Saved entries
[Start of Attachment]

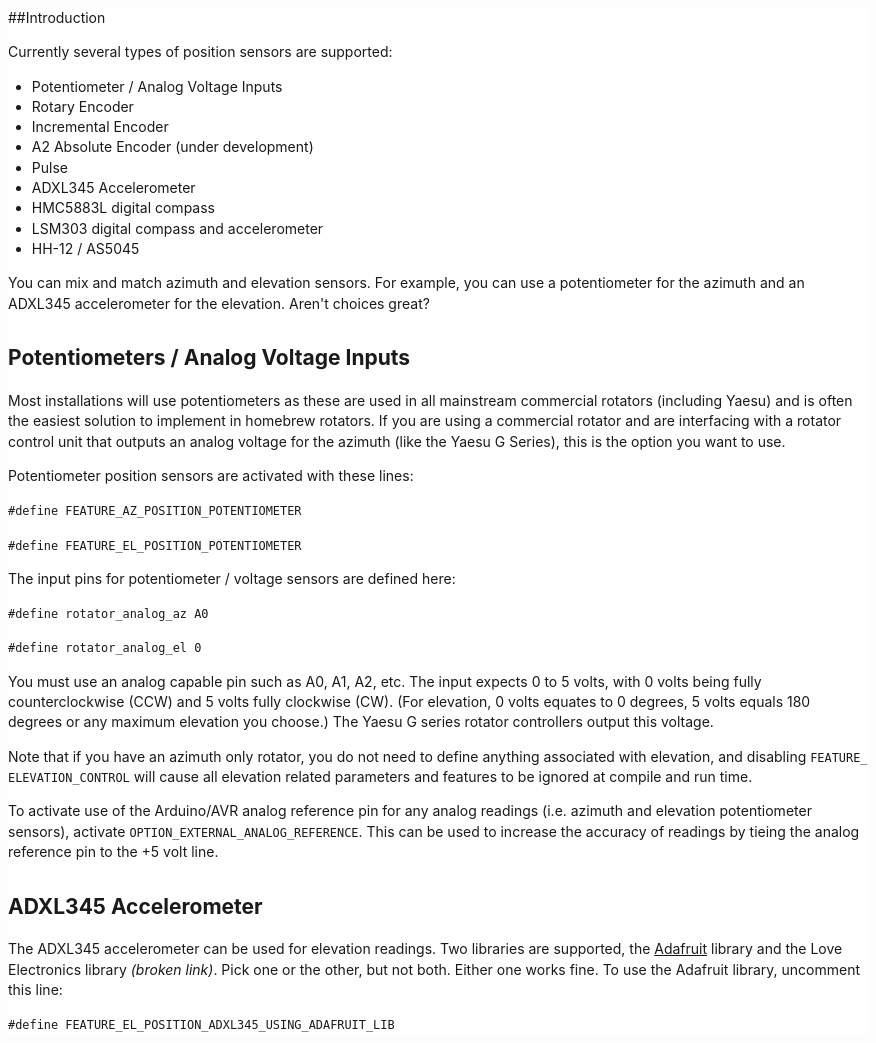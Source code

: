 ##Introduction

Currently several types of position sensors are supported:
* Potentiometer / Analog Voltage Inputs
* Rotary Encoder
* Incremental Encoder
* A2 Absolute Encoder (under development)
* Pulse
* ADXL345 Accelerometer
* HMC5883L digital compass
* LSM303 digital compass and accelerometer
* HH-12 / AS5045

You can mix and match azimuth and elevation sensors.  For example, you can use a potentiometer for the azimuth and an ADXL345 accelerometer for the elevation.  Aren't choices great?

## Potentiometers / Analog Voltage Inputs

Most installations will use potentiometers as these are used in all mainstream commercial rotators (including Yaesu) and is often the easiest solution to implement in homebrew rotators.  If you are using a commercial rotator and are interfacing with a rotator control unit that outputs an analog voltage for the azimuth (like the Yaesu G Series), this is the option you want to use.

Potentiometer position sensors are activated with these lines:

`#define FEATURE_AZ_POSITION_POTENTIOMETER`

`#define FEATURE_EL_POSITION_POTENTIOMETER`

The input pins for potentiometer / voltage sensors are defined here:

`#define rotator_analog_az A0`

`#define rotator_analog_el 0`

You must use an analog capable pin such as A0, A1, A2, etc.  The input expects 0 to 5 volts, with 0 volts being fully counterclockwise (CCW) and 5 volts fully clockwise (CW).  (For elevation, 0 volts equates to 0 degrees, 5 volts equals 180 degrees or any maximum elevation you choose.)  The Yaesu G series rotator controllers output this voltage.

Note that if you have an azimuth only rotator, you do not need to define anything associated with elevation, and disabling `FEATURE_ELEVATION_CONTROL` will cause all elevation related parameters and features to be ignored at compile and run time.

To activate use of the Arduino/AVR analog reference pin for any analog readings (i.e. azimuth and elevation potentiometer sensors), activate `OPTION_EXTERNAL_ANALOG_REFERENCE`.  This can be used to increase the accuracy of readings by tieing the analog reference pin to the +5 volt line.

## ADXL345 Accelerometer
The ADXL345 accelerometer can be used for elevation readings.  Two libraries are supported, the [Adafruit](https://blog.adafruit.com/2013/03/26/tutorial-adxl345-digital-accelerometer-the-adafruit-learning-system/) library and the Love Electronics library _(broken link)_.  Pick one or the other, but not both.  Either one works fine.
To use the Adafruit library, uncomment this line:

`#define FEATURE_EL_POSITION_ADXL345_USING_ADAFRUIT_LIB`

[End of Attachment]

**WHAT TO DO:** Beginning with the line that contains "To use the Adafruit", return every line through the end of the data above, exactly as written.

**TASK ANSWER:**
To use the Adafruit library, uncomment this line:

`#define FEATURE_EL_POSITION_ADXL345_USING_ADAFRUIT_LIB`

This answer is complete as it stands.